Task objective ▸ Working through the lines below, return each one that holds "leads".

Source texts of formatted documents ▸
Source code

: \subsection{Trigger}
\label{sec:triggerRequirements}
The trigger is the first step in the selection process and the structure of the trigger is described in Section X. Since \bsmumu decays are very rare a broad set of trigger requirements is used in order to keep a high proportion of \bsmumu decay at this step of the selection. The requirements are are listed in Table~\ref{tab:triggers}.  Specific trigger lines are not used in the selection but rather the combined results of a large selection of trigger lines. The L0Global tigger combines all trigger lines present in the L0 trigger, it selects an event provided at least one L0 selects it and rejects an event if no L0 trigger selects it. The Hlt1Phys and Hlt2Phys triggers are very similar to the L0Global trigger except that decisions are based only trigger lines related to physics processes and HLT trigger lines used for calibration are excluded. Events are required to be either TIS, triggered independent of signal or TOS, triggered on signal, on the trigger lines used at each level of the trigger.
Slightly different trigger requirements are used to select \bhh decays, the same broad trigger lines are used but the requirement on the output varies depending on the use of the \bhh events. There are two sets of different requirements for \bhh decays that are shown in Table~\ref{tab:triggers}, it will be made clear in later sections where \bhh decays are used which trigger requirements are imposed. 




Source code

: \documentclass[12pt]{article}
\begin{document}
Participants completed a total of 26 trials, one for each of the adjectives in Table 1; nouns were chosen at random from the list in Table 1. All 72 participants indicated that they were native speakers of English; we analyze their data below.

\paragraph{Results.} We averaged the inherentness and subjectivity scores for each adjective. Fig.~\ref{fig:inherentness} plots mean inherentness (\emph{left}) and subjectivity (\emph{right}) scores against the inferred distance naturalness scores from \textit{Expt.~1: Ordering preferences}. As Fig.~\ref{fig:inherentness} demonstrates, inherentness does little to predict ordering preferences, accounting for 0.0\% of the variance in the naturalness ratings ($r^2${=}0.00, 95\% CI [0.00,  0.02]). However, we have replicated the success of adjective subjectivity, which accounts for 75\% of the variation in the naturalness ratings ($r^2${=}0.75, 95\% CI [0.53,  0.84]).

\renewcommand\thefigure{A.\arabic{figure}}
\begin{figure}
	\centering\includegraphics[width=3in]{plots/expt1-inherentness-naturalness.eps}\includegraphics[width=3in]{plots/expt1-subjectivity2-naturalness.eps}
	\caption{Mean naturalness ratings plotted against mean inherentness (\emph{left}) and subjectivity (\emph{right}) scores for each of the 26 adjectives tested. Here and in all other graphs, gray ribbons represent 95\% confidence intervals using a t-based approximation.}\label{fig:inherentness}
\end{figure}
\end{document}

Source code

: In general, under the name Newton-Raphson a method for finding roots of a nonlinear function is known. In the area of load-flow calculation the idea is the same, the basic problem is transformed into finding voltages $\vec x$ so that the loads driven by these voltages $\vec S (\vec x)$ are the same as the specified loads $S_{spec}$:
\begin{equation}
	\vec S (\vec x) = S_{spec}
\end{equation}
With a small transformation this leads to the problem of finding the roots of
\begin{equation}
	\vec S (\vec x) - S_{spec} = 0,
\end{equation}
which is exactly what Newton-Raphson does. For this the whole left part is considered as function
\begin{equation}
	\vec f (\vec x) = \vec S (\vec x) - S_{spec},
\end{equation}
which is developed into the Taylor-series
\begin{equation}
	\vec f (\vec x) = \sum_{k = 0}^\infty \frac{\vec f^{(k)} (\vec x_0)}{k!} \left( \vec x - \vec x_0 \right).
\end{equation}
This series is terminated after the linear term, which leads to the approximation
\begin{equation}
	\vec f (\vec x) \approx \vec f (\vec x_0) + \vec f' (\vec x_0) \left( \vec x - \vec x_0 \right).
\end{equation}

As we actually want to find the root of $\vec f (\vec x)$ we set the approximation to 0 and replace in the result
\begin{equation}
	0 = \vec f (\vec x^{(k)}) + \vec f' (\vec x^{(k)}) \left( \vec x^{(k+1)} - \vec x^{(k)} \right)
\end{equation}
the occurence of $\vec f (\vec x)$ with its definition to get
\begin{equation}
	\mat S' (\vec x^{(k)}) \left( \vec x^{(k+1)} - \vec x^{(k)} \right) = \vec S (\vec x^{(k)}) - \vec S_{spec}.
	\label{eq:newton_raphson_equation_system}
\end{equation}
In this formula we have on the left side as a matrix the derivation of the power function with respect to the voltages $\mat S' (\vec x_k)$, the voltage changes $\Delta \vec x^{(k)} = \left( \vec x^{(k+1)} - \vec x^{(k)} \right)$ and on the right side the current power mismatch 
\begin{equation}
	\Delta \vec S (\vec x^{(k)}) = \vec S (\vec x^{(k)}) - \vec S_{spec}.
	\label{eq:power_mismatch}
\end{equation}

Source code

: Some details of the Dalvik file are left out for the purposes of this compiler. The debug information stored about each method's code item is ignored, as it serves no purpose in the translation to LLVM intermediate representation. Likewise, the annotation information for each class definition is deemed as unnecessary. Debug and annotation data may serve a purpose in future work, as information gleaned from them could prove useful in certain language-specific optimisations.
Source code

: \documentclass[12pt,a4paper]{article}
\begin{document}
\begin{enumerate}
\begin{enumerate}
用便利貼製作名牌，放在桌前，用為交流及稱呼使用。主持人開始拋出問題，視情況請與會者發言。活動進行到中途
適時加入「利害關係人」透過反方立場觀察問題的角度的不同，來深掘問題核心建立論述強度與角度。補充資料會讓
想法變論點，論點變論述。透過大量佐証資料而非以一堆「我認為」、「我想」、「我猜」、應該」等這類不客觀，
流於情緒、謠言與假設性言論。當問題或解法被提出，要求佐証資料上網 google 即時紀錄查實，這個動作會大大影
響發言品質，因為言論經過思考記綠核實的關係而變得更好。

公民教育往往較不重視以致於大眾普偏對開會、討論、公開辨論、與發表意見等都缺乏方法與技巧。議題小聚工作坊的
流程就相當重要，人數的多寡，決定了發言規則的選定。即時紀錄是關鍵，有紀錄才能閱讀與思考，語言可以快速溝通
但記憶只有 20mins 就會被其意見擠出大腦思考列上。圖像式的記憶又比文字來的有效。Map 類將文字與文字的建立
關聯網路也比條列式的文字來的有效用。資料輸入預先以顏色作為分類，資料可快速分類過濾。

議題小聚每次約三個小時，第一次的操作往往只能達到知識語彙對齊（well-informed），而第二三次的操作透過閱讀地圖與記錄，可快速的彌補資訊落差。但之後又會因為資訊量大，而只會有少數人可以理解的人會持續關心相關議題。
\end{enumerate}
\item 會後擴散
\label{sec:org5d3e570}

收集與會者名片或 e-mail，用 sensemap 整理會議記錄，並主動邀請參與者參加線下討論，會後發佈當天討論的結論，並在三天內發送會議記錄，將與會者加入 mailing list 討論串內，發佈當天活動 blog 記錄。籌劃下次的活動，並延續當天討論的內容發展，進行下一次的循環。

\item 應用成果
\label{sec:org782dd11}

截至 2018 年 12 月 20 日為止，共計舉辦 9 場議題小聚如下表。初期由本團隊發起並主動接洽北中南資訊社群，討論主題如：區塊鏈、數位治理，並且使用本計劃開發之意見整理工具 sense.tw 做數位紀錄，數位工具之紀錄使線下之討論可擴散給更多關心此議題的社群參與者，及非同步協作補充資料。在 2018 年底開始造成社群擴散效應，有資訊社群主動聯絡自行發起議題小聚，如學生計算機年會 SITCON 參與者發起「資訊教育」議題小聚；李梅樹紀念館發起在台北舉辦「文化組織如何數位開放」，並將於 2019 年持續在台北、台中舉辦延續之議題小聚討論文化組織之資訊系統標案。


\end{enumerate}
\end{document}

Solution for this exercise ▸
With a small transformation this leads to the problem of finding the roots of
This series is terminated after the linear term, which leads to the approximation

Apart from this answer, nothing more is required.